● YOUR GOAL
Report every line of the records below that contains the word "liveOnMars".

══════

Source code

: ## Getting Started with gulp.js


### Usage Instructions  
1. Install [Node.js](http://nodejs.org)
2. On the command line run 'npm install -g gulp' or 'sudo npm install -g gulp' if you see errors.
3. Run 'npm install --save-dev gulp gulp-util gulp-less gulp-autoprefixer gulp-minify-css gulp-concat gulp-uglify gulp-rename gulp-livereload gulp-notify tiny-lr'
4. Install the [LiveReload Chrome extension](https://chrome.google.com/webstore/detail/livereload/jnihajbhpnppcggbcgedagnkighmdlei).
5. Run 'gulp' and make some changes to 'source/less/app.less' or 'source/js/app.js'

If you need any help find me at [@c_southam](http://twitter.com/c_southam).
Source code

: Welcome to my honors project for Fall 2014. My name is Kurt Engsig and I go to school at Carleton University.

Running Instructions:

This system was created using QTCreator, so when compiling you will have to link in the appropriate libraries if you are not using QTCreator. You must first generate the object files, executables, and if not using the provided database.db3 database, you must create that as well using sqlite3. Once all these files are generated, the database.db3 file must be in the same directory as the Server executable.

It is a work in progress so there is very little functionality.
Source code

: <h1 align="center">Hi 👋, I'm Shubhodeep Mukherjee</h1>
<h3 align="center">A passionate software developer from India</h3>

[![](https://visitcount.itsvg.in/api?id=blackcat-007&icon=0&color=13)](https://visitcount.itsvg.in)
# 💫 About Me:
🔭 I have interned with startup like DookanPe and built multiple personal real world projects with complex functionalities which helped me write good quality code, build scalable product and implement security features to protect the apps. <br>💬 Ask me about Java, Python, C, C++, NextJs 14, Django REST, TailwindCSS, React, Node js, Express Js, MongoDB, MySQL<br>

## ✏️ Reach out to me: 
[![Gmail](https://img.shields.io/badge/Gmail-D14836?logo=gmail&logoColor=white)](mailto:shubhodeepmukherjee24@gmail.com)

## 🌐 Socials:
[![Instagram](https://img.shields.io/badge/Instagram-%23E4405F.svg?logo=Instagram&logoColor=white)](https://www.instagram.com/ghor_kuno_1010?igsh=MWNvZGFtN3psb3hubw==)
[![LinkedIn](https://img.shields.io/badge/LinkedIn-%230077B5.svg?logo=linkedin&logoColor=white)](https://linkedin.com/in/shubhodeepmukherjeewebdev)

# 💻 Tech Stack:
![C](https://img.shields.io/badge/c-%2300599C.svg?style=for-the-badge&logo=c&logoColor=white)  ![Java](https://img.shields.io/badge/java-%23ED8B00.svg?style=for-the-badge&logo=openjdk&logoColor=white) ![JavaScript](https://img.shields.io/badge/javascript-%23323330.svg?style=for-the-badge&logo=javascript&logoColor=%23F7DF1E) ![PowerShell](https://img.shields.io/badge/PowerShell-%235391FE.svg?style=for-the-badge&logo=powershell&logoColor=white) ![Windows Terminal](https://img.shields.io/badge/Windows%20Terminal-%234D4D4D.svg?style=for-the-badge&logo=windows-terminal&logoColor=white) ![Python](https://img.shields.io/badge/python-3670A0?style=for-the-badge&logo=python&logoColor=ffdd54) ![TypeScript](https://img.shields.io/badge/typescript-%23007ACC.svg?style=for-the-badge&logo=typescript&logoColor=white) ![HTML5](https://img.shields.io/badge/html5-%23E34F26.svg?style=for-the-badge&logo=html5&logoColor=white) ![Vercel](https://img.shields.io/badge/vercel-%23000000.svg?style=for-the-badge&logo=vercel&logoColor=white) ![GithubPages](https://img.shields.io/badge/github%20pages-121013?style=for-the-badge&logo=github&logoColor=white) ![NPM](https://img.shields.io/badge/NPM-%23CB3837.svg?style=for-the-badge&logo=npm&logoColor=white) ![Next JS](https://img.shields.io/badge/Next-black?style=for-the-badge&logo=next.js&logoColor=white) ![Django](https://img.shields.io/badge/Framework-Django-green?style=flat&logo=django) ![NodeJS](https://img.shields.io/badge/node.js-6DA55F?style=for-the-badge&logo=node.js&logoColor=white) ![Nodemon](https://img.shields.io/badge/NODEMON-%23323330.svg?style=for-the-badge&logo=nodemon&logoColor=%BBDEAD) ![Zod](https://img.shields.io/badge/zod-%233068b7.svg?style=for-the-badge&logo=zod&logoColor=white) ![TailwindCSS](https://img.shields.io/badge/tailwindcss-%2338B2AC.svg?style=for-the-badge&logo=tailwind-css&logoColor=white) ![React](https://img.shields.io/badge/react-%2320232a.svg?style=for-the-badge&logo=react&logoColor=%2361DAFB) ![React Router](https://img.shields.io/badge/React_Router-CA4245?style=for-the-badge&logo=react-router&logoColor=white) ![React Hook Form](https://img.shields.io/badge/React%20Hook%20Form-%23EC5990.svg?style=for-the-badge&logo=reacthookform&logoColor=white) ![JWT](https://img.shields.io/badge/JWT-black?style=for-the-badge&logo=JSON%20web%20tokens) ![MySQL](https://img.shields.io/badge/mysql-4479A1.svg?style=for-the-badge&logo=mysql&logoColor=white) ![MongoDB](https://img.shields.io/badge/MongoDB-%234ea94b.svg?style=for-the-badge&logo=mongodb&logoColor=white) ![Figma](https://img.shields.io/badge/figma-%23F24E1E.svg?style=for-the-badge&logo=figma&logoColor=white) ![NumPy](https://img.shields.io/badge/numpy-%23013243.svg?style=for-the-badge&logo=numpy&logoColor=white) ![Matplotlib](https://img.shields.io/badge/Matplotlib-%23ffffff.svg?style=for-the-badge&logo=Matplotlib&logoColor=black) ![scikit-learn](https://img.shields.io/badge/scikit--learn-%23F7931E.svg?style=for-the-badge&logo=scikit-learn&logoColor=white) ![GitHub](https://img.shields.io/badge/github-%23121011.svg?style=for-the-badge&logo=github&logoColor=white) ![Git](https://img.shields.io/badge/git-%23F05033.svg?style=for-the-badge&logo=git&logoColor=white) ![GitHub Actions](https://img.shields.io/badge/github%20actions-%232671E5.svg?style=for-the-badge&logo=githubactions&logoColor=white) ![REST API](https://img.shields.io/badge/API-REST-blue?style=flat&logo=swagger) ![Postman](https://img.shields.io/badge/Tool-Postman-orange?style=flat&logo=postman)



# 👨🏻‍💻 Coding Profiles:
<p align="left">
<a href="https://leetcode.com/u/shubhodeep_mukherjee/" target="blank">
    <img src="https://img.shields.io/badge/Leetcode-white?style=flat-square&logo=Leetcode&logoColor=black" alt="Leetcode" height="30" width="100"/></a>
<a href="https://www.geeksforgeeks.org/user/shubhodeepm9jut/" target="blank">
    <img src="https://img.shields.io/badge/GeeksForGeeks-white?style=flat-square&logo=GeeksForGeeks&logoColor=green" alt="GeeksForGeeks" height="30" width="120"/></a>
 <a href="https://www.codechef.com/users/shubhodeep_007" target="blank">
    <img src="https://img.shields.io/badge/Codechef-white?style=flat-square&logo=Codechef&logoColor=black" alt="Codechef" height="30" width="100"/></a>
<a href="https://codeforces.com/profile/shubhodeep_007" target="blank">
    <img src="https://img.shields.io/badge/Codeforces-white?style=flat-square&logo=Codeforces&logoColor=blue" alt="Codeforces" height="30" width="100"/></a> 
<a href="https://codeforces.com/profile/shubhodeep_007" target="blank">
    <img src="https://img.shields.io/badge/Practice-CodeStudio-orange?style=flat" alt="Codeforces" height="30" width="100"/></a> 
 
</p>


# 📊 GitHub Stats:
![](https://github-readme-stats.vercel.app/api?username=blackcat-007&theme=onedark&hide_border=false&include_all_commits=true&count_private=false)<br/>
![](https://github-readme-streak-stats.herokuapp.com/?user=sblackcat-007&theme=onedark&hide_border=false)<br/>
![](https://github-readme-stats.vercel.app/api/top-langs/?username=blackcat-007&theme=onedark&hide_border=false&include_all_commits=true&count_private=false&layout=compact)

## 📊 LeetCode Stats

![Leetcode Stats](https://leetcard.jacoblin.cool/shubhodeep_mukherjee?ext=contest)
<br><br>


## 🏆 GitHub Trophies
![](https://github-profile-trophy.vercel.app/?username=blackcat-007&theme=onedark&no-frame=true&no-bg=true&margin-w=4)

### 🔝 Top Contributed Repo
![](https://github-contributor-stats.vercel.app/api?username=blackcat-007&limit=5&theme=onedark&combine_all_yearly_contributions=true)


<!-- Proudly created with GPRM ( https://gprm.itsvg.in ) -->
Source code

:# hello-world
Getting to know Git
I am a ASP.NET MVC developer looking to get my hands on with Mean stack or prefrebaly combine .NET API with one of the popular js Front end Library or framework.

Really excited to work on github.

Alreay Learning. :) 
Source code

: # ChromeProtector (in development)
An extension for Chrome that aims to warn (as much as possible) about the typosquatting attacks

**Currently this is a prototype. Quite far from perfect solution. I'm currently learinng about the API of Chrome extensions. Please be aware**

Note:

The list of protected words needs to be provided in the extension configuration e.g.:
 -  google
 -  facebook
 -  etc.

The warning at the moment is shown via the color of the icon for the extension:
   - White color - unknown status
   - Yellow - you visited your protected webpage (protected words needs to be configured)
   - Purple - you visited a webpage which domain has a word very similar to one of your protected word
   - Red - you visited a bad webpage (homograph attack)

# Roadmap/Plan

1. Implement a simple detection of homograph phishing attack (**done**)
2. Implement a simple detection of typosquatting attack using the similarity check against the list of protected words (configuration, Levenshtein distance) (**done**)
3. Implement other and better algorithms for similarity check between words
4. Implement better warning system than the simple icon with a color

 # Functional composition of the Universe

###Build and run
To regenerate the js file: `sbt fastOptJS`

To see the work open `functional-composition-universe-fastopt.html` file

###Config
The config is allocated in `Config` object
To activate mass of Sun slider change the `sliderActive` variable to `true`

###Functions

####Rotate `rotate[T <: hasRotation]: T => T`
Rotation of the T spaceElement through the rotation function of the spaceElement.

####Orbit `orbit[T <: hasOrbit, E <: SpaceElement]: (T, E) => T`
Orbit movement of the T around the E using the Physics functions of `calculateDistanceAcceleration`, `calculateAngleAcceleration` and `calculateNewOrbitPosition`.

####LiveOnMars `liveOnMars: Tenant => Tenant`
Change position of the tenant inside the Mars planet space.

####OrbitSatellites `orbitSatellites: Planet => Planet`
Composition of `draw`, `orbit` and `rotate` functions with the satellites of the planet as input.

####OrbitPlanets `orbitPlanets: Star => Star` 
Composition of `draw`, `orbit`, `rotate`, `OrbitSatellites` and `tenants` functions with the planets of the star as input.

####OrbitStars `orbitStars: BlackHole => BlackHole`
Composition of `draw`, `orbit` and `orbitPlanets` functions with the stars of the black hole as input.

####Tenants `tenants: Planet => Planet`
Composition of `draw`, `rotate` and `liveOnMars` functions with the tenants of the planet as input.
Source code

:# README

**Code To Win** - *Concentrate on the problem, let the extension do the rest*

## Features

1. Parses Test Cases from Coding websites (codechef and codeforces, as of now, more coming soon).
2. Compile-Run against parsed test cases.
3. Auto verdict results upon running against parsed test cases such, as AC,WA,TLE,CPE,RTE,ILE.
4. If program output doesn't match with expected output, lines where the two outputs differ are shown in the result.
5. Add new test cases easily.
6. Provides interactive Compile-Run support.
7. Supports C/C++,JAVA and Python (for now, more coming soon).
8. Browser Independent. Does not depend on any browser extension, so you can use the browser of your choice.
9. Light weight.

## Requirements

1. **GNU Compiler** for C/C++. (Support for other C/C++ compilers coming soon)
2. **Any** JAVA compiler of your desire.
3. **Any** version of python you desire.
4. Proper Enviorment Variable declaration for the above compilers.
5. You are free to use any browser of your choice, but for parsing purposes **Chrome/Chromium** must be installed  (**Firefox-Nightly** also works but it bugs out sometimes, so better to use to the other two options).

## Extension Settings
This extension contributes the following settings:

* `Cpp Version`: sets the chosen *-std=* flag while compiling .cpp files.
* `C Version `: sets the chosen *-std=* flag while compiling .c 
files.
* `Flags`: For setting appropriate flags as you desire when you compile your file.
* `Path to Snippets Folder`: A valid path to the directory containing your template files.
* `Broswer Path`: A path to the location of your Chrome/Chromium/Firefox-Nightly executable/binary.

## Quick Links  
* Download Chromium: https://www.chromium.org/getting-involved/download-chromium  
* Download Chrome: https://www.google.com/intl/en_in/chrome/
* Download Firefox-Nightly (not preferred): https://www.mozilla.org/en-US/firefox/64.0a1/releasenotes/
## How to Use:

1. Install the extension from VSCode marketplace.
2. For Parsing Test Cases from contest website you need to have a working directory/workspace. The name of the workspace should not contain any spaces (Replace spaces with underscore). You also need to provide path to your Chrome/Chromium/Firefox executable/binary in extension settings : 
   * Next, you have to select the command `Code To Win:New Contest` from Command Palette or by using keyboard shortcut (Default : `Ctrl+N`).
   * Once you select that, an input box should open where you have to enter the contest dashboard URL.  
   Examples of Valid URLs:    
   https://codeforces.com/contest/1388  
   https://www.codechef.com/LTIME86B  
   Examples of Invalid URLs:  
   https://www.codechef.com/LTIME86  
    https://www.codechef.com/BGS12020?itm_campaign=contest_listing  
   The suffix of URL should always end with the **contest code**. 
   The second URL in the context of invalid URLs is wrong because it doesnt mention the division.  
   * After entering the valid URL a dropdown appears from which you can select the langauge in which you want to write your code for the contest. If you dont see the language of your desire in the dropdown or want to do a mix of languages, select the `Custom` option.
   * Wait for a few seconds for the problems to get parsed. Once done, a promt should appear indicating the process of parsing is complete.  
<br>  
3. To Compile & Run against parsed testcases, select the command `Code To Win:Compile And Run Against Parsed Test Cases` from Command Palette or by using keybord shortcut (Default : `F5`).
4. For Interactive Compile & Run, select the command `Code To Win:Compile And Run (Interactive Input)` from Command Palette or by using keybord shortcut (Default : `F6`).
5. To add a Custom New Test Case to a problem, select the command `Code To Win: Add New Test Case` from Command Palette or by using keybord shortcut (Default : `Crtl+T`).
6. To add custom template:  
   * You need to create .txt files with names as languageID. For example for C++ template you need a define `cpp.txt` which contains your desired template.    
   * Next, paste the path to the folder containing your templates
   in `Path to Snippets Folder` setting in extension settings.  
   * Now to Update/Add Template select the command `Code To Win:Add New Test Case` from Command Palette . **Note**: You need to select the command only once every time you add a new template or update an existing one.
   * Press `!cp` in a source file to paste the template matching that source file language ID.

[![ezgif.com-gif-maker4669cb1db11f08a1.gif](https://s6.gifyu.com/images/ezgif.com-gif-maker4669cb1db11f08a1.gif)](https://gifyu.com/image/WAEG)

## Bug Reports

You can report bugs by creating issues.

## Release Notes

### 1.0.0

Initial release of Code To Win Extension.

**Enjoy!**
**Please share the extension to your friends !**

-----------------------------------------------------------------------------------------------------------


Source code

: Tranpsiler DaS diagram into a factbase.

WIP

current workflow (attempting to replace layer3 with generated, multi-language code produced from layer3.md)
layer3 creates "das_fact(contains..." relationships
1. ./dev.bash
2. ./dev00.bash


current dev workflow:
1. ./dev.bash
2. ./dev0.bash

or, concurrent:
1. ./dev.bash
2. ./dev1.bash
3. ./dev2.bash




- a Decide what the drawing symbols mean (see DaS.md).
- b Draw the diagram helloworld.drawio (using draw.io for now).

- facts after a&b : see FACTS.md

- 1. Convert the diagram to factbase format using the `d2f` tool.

══════

● WRITTEN RESPONSE
####LiveOnMars `liveOnMars: Tenant => Tenant`
Composition of `draw`, `rotate` and `liveOnMars` functions with the tenants of the planet as input.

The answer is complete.